Periods, Exclamation Points, and Question Marks
Use a period to
- signal the end of an idea; just make sure it is a complete idea
- punctuate sentences and bulleted/numbered lists; just make sure they are complete sentences and bulleted/numbered lists
- end abbreviated words (Dr. for Doctor, St. for Street)
- separate lowercase abbreviated letters (e.g., p., pp., et al.)
- ensure you are correctly applying a citation style’s format
Periods relative to quotation marks:
- Periods appear within quotation marks: He heard her sing “Somewhere over the Rainbow.”
Question marks relative to other punctuation:
- Question marks appear inside quotation marks, parentheses, or brackets only when part of the quoted or parenthetical material:
- He asked, “Do you believe in ghosts?”
- That dog (or is it a wolf?) is gonna be huge!
- Question marks appear outside quotation marks when the question is not part of the sentence: Did he really ask me if “I believed in ghosts”?
- Why didn’t he ask for the time off until today (Tuesday)?
- “What do you suppose he had in mind,” inquired Newman, “when he said, ‘You are all greater fools than I thought’?”
Use an exclamation point
- sparingly.
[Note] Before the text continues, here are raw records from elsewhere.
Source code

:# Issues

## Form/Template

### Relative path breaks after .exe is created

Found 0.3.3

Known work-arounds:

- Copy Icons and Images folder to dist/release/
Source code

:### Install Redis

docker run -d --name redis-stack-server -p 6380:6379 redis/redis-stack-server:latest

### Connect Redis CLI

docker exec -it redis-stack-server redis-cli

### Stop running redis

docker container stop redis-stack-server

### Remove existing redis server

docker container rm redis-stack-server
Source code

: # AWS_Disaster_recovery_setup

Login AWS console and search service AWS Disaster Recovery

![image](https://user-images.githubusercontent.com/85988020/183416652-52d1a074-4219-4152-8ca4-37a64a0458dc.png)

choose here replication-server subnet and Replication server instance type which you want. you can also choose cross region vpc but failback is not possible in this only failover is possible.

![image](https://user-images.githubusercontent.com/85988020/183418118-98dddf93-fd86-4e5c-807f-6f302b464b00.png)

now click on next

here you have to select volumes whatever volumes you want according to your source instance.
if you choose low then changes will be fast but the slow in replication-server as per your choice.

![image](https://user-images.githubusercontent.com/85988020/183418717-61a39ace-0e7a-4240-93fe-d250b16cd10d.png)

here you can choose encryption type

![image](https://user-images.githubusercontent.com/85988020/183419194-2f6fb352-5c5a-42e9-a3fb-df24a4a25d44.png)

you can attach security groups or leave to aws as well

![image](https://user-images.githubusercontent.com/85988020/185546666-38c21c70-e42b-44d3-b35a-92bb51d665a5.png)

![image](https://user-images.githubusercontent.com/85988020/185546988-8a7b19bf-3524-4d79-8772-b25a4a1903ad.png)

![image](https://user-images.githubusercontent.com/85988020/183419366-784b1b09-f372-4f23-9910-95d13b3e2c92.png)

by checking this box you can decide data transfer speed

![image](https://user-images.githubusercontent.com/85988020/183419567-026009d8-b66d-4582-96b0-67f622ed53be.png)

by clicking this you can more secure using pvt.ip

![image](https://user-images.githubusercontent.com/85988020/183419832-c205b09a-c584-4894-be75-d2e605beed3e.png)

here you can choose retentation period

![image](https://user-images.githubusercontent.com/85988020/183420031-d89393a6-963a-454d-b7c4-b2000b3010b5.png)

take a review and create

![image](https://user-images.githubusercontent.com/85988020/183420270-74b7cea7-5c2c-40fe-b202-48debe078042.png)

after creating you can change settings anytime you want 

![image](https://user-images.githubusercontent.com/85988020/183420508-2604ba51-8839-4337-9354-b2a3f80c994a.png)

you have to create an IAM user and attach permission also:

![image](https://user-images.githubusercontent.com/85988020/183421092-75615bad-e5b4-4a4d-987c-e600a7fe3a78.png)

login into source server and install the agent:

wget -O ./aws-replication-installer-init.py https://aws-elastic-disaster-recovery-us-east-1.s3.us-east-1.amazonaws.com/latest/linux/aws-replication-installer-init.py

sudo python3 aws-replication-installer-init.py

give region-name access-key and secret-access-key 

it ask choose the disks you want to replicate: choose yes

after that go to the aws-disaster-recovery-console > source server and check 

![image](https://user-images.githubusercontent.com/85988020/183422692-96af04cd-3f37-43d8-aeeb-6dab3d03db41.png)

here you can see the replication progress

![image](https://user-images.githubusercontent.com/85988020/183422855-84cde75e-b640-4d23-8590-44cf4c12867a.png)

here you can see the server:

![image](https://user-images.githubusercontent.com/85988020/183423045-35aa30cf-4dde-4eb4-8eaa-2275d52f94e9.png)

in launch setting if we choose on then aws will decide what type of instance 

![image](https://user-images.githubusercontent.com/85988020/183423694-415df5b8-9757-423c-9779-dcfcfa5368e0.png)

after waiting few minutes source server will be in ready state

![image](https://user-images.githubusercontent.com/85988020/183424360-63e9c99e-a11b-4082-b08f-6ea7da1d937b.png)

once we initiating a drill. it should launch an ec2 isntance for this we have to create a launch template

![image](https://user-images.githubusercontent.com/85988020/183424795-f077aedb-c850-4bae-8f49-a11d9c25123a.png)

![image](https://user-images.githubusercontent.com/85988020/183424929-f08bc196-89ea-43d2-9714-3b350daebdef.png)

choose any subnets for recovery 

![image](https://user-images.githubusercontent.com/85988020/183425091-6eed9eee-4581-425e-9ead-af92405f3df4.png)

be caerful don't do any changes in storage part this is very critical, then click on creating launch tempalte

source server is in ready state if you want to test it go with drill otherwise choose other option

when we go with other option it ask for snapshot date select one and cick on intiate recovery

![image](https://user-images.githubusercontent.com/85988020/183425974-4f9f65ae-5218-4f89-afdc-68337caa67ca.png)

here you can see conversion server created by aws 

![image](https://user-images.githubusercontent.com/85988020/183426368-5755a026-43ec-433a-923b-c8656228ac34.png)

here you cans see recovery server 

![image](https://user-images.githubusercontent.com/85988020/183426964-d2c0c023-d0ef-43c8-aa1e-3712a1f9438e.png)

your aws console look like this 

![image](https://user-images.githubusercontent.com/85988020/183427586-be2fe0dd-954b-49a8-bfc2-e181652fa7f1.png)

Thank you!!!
Do not use an exclamation point in academic writing unless it already exists in a quotation.
Exclamation points relative to other punctuation
- Exclamation points appear inside quotation marks, parentheses, or brackets when part of the quoted material:
- He sang the Beatles’ “Help!” more than any other song.
- The article “Midway!” posed some thoughtful points.